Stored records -
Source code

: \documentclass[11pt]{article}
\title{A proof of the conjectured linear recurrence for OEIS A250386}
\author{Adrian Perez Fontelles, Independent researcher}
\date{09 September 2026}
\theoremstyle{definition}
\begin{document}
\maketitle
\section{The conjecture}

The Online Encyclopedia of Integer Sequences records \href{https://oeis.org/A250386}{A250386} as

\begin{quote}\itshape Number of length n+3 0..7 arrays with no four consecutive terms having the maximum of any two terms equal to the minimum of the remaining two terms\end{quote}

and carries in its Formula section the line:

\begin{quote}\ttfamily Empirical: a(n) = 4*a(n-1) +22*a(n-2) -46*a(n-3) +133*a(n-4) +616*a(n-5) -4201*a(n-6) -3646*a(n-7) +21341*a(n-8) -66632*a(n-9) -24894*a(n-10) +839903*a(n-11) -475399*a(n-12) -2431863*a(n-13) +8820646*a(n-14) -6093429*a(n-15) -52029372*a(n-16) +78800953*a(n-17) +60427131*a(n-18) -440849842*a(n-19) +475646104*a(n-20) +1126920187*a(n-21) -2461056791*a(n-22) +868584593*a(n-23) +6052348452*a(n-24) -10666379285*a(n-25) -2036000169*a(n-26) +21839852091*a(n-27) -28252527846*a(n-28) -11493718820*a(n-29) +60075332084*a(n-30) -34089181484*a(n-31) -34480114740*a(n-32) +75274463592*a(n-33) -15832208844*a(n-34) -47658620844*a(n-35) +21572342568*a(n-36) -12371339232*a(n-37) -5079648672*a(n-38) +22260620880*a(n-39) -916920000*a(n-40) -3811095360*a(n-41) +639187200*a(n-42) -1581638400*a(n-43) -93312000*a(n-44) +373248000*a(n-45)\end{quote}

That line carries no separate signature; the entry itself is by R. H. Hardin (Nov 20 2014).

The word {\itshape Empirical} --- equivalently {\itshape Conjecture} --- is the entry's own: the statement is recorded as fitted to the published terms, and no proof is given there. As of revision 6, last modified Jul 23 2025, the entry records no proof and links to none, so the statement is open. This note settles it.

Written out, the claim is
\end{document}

Problem description -
Transcribe all entries word for word.

Written solution -
Source code

: \documentclass[11pt]{article}
\title{A proof of the conjectured linear recurrence for OEIS A250386}
\author{Adrian Perez Fontelles, Independent researcher}
\date{09 September 2026}
\theoremstyle{definition}
\begin{document}
\maketitle
\section{The conjecture}

The Online Encyclopedia of Integer Sequences records \href{https://oeis.org/A250386}{A250386} as

\begin{quote}\itshape Number of length n+3 0..7 arrays with no four consecutive terms having the maximum of any two terms equal to the minimum of the remaining two terms\end{quote}

and carries in its Formula section the line:

\begin{quote}\ttfamily Empirical: a(n) = 4*a(n-1) +22*a(n-2) -46*a(n-3) +133*a(n-4) +616*a(n-5) -4201*a(n-6) -3646*a(n-7) +21341*a(n-8) -66632*a(n-9) -24894*a(n-10) +839903*a(n-11) -475399*a(n-12) -2431863*a(n-13) +8820646*a(n-14) -6093429*a(n-15) -52029372*a(n-16) +78800953*a(n-17) +60427131*a(n-18) -440849842*a(n-19) +475646104*a(n-20) +1126920187*a(n-21) -2461056791*a(n-22) +868584593*a(n-23) +6052348452*a(n-24) -10666379285*a(n-25) -2036000169*a(n-26) +21839852091*a(n-27) -28252527846*a(n-28) -11493718820*a(n-29) +60075332084*a(n-30) -34089181484*a(n-31) -34480114740*a(n-32) +75274463592*a(n-33) -15832208844*a(n-34) -47658620844*a(n-35) +21572342568*a(n-36) -12371339232*a(n-37) -5079648672*a(n-38) +22260620880*a(n-39) -916920000*a(n-40) -3811095360*a(n-41) +639187200*a(n-42) -1581638400*a(n-43) -93312000*a(n-44) +373248000*a(n-45)\end{quote}

That line carries no separate signature; the entry itself is by R. H. Hardin (Nov 20 2014).

The word {\itshape Empirical} --- equivalently {\itshape Conjecture} --- is the entry's own: the statement is recorded as fitted to the published terms, and no proof is given there. As of revision 6, last modified Jul 23 2025, the entry records no proof and links to none, so the statement is open. This note settles it.

Written out, the claim is
\end{document}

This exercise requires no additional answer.